US International Dvorak

Windows (and many other oper­at­ing systems) include by default an inter­est­ing keyboard layout called United States-Inter­na­tional. It is essen­tially a version of the prolific Amer­i­can QWERTY keyboard layout, with many popu­lar symbols and char­ac­ters not found in English acces­si­ble through the AltGr key (or its Windows substi­tute, the right Alt key or Ctrl + Left Alt) and through dead keys.

I saw fit to create a Dvorak version of US-Inter­na­tional, with the same dead­keys and combi­na­tions, but with the three touch-type rows rearranged to fit ANSI Dvorak.
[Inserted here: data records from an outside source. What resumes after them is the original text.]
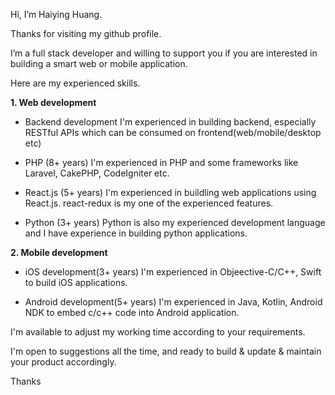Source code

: Hi, I’m Haiying Huang.

Thanks for visiting my github profile.

I’m a full stack developer and willing to support you if you are interested in building a smart web or mobile application.

Here are my experienced skills.

**1. Web development**

 - Backend development
  I'm experienced in building backend, especially RESTful APIs which can be consumed on frontend(web/mobile/desktop etc)

 - PHP (8+ years)
  I'm experienced in PHP and some frameworks like Laravel, CakePHP, CodeIgniter etc.

 - React.js (5+ years)
  I'm experienced in buildling web applications using React.js. react-redux is my one of the experienced features.

 - Python (3+ years)
  Python is also my experienced development language and I have experience in building python applications.

**2. Mobile development**

 - iOS development(3+ years)
  I'm experienced in Objeective-C/C++, Swift to build iOS applications.

 - Android development(5+ years)
  I'm experienced in Java, Kotlin, Android NDK to embed c/c++ code into Android application.


I'm available to adjust my working time according to your requirements.

I'm open to suggestions all the time, and ready to build & update & maintain your product accordingly.

Thanks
It should be an easy switch for exist­ing Dvorak users and great if you’re start­ing out learn­ing Dvorak.

Keyboard layout installer for Windows 2000/XP/2003/Vista/7 (x86, x64, and Itanium): intldvrk.zip
Microsoft Keyboard Layout Creator source file: intldvrk.klc

The installer will add the layout to the Windows regional settings list of keyboard layouts, and is not some sort of driver, back­ground service, or registry hack. It was made in Microsoft Keyboard Layout Creator.

Anyways, with the US-Inter­na­tional keyboard layout, nobody should have any excuse to type “u” or “ue” instead of “ü,” “2 x 4” instead of “2 × 4,” or “General Xo's Chicken” instead of “General Xo’s Chicken.” Heck, maybe we could have prevented the creation of the English neol­o­gism “uber.”
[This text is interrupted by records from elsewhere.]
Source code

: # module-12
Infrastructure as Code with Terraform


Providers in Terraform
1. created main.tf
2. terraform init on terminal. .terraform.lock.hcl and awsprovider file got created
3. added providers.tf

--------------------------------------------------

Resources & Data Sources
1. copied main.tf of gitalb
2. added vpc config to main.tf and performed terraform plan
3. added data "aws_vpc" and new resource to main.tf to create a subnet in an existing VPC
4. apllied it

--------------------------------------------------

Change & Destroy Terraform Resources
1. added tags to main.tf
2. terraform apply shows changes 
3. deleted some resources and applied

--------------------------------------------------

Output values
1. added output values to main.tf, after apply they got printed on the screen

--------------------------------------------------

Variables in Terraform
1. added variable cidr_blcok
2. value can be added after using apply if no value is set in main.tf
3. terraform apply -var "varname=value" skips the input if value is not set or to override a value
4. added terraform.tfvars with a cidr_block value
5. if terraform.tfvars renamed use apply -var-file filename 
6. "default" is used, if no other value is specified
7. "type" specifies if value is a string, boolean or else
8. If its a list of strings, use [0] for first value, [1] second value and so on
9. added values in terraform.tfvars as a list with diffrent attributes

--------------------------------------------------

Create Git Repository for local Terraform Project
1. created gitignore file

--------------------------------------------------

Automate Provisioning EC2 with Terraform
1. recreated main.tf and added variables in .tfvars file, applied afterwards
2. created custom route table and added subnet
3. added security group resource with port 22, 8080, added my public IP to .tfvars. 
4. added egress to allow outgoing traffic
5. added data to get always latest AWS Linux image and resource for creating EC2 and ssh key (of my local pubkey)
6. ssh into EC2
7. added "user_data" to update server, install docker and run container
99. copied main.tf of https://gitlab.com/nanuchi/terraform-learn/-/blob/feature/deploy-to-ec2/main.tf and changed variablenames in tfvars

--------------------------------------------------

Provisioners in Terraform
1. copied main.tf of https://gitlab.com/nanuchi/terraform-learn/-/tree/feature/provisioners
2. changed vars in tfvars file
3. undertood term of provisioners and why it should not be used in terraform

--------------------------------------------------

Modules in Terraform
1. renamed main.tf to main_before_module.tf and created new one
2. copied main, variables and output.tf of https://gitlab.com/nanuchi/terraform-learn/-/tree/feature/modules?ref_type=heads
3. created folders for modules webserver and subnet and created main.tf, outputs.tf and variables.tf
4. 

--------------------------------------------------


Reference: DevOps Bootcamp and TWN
Of course, I do take issue with its lack of distinc­tion between the hyphen (-), the en dash (–), and the em dash (—), and its lack of the prime marks (′, ″, and ‴) and the ditto symbol (〃). However, its exist­ing vari­ety of punc­tu­a­tion, accents, and other typo­graph­i­cal symbols, includ­ing sepa­rate key combi­na­tions for the single clos­ing quote (’), the type­writer apos­tro­phe ('), and the acute accent (´), are easily enough to over­whelm anyone new to smugly elit­ist typo­graph­i­cal pedantry (the sort I enjoy).
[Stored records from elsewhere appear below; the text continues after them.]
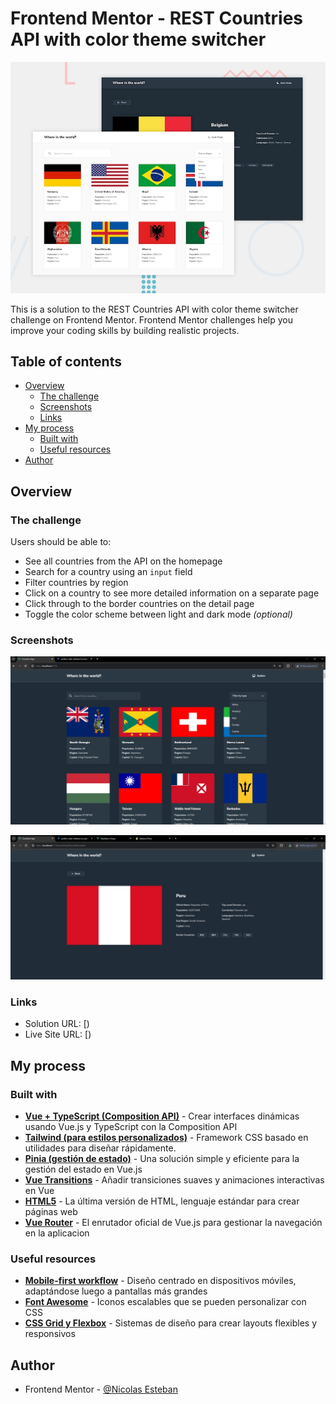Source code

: # Frontend Mentor - REST Countries API with color theme switcher

![Design preview for the REST Countries API with color theme switcher coding challenge](./src/assets/design/desktop-preview.jpg)

This is a solution to the REST Countries API with color theme switcher challenge on Frontend Mentor. Frontend Mentor challenges help you improve your coding skills by building realistic projects.

## Table of contents

- [Overview](#overview)
  - [The challenge](#the-challenge)
  - [Screenshots](#screenshots)
  - [Links](#links)
- [My process](#my-process)
  - [Built with](#built-with)
  - [Useful resources](#useful-resources)
- [Author](#author)

## Overview

### The challenge

Users should be able to:

- See all countries from the API on the homepage
- Search for a country using an `input` field
- Filter countries by region
- Click on a country to see more detailed information on a separate page
- Click through to the border countries on the detail page
- Toggle the color scheme between light and dark mode *(optional)*

### Screenshots

![](./src/assets/images/screenshot1.jpg)

![](./src/assets/images/screenshot2.jpg)

### Links

- Solution URL: [)
- Live Site URL: [)

## My process

### Built with

- **[Vue + TypeScript (Composition API)](https://v3.vuejs.org/guide/composition-api-introduction.html)** - Crear interfaces dinámicas usando Vue.js y TypeScript con la Composition API
- **[Tailwind (para estilos personalizados)](https://tailwindcss.com/docs)** - Framework CSS basado en utilidades para diseñar rápidamente.
- **[Pinia (gestión de estado)](https://pinia.vuejs.org/)** - Una solución simple y eficiente para la gestión del estado en Vue.js
- **[Vue Transitions](https://v3.vuejs.org/guide/transitions.html)** - Añadir transiciones suaves y animaciones interactivas en Vue
- **[HTML5](https://developer.mozilla.org/en-US/docs/Web/Guide/HTML/HTML5)** - La última versión de HTML, lenguaje estándar para crear páginas web
- **[Vue Router](https://router.vuejs.org/)** - El enrutador oficial de Vue.js para gestionar la navegación en la aplicacion

### Useful resources

- **[Mobile-first workflow](https://developer.mozilla.org/en-US/docs/Web/Guide/Responsive_web_design)** - Diseño centrado en dispositivos móviles, adaptándose luego a pantallas más grandes
- **[Font Awesome](https://fontawesome.com/docs)** - Iconos escalables que se pueden personalizar con CSS
- **[CSS Grid y Flexbox](https://developer.mozilla.org/en-US/docs/Web/CSS/CSS_Grid_Layout)** - Sistemas de diseño para crear layouts flexibles y responsivos

## Author

- Frontend Mentor - [@Nicolas Esteban](https://www.frontendmentor.io/profile/Nekolas777)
Also, the dead keys them­selves do get annoy­ing. For exam­ple, Ubuntu Linux includes a layout called “USA Inter­na­tional (AltGr dead keys).” That moves the dead keys to their AltGr combi­na­tions, so hitting the ' key would produce a ' straight­away, but to get the á (acute a) symbol, which is encoun­tered far less frequently than the apos­tro­phe, one would need to hit AltGr+’ and then A. Also of note is Ubuntu’s “USA Dvorak Inter­na­tional,” which is not to be confused with my US-Inter­na­tion Dvorak layout. It is simply the ANSI Dvorak layout with a few symbols avail­able by AltGr; it is not, like my layout, a Dvorak remap­ping of the full US-Inter­na­tional layout.

With that said, I’m not even a Dvorak typist. Heh.

Edit (10/1284/2006):

I did some extremely cursory Googling, and came up with these two more Dvorak layouts based on US-Inter­na­tional (created by others):

  • USID at Jargon File – Pretty much the same as my keyboard layout, except it came before mine. 🙁 Update: it appears that the layout’s apos­tro­phe dead­key produces an acute accent (´) instead of an apos­tro­phe (‘); haven’t noticed anything else wrong though.
  • Dvorak inter­na­tional extended keyboard at Arjen van Kol – Instead of using an exactly key-to-key mapping from US-Inter­na­tional to ANSI Dvorak, this layout moves many of the AltGr-accessed special char­ac­ters to be adja­cent to other simi­lar char­ac­ters.

Edit (12/26/2012, which I guess is 10/2279/2006. Ha!):
So here’s the layout I use, which is the regu­lar US International—QWERTY and all—but you need to hold AltGr to hit dead­keys.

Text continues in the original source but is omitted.